## What you need to do:
Below are the records; copy each line in which "консоли" occurs.

## Extracted material:
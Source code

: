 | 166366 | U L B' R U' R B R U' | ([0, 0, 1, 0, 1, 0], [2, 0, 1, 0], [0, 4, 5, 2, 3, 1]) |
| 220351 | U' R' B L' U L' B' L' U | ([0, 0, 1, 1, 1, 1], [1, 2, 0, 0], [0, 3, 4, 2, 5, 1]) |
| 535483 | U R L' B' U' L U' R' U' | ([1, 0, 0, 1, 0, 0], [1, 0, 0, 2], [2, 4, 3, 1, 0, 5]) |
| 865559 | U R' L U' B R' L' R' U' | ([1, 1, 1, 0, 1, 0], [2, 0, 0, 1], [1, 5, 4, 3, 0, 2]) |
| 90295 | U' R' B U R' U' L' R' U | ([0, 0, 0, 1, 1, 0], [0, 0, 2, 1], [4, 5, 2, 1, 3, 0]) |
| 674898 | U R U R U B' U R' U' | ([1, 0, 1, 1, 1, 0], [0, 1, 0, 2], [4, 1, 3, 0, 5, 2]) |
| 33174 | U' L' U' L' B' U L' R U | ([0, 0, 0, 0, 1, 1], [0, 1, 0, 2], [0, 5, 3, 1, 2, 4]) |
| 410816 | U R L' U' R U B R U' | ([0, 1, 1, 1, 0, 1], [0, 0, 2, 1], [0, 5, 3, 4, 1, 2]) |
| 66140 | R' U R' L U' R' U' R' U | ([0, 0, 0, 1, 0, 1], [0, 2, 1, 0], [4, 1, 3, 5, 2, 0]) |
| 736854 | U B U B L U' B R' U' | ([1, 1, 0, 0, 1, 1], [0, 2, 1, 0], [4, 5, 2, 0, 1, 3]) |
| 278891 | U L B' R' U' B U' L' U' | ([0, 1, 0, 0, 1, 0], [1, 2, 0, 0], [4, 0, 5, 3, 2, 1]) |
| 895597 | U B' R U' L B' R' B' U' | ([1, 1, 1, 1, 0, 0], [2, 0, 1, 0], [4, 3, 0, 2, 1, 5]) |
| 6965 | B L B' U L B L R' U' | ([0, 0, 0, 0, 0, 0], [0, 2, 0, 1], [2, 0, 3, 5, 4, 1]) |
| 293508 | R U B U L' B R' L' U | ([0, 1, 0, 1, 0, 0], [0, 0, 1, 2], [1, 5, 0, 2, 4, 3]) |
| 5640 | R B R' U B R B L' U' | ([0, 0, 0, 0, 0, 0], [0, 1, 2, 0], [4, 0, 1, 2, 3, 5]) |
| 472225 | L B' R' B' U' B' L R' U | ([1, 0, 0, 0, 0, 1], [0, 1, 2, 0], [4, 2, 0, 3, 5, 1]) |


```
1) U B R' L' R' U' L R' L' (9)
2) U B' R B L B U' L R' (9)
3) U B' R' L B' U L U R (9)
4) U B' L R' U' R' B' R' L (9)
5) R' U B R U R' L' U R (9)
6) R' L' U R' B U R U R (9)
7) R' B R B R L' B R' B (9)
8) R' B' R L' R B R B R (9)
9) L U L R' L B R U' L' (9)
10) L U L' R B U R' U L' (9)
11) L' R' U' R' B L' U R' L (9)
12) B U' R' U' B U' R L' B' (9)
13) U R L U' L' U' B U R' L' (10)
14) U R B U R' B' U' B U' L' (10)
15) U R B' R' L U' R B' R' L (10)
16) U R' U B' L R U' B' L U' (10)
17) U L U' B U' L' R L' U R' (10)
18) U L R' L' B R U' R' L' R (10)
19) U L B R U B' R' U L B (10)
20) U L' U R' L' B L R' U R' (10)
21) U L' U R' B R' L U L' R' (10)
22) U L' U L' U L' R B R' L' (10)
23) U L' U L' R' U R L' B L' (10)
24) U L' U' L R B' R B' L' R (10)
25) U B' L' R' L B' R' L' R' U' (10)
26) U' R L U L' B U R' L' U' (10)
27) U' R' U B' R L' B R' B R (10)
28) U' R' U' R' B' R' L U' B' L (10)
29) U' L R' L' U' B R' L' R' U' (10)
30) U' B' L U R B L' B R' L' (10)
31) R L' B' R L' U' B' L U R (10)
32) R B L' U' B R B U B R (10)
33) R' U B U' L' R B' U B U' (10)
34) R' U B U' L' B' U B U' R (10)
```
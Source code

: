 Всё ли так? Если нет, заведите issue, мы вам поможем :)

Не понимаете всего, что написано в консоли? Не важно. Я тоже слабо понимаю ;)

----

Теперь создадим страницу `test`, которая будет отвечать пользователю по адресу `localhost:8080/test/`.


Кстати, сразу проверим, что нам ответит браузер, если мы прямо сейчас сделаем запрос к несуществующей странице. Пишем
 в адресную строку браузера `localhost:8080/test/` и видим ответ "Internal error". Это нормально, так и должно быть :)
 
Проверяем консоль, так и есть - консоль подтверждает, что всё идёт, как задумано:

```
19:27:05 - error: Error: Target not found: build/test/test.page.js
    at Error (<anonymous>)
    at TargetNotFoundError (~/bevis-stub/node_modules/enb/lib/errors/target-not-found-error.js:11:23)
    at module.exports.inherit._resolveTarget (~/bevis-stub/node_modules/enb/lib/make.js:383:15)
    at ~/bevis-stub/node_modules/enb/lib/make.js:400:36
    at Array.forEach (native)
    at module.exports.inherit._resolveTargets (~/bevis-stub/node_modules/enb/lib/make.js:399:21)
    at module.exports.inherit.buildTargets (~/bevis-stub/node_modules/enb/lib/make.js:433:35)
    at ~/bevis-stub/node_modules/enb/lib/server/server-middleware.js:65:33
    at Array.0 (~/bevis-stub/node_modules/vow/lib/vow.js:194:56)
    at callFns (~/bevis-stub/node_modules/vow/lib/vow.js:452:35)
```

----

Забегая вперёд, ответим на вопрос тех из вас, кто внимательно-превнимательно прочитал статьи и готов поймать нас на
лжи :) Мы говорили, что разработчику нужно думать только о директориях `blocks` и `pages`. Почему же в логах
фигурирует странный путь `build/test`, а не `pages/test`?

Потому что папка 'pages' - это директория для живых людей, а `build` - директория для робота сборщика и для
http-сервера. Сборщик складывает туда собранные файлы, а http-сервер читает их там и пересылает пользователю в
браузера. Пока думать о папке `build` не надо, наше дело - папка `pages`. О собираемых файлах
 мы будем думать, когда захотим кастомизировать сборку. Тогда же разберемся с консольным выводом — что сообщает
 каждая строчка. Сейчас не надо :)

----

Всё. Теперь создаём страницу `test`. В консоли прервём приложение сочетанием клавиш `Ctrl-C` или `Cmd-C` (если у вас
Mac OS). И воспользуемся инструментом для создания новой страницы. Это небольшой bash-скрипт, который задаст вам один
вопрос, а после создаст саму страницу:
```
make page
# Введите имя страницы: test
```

## Answer area:
Не понимаете всего, что написано в консоли? Не важно. Я тоже слабо понимаю ;)
Всё. Теперь создаём страницу `test`. В консоли прервём приложение сочетанием клавиш `Ctrl-C` или `Cmd-C` (если у вас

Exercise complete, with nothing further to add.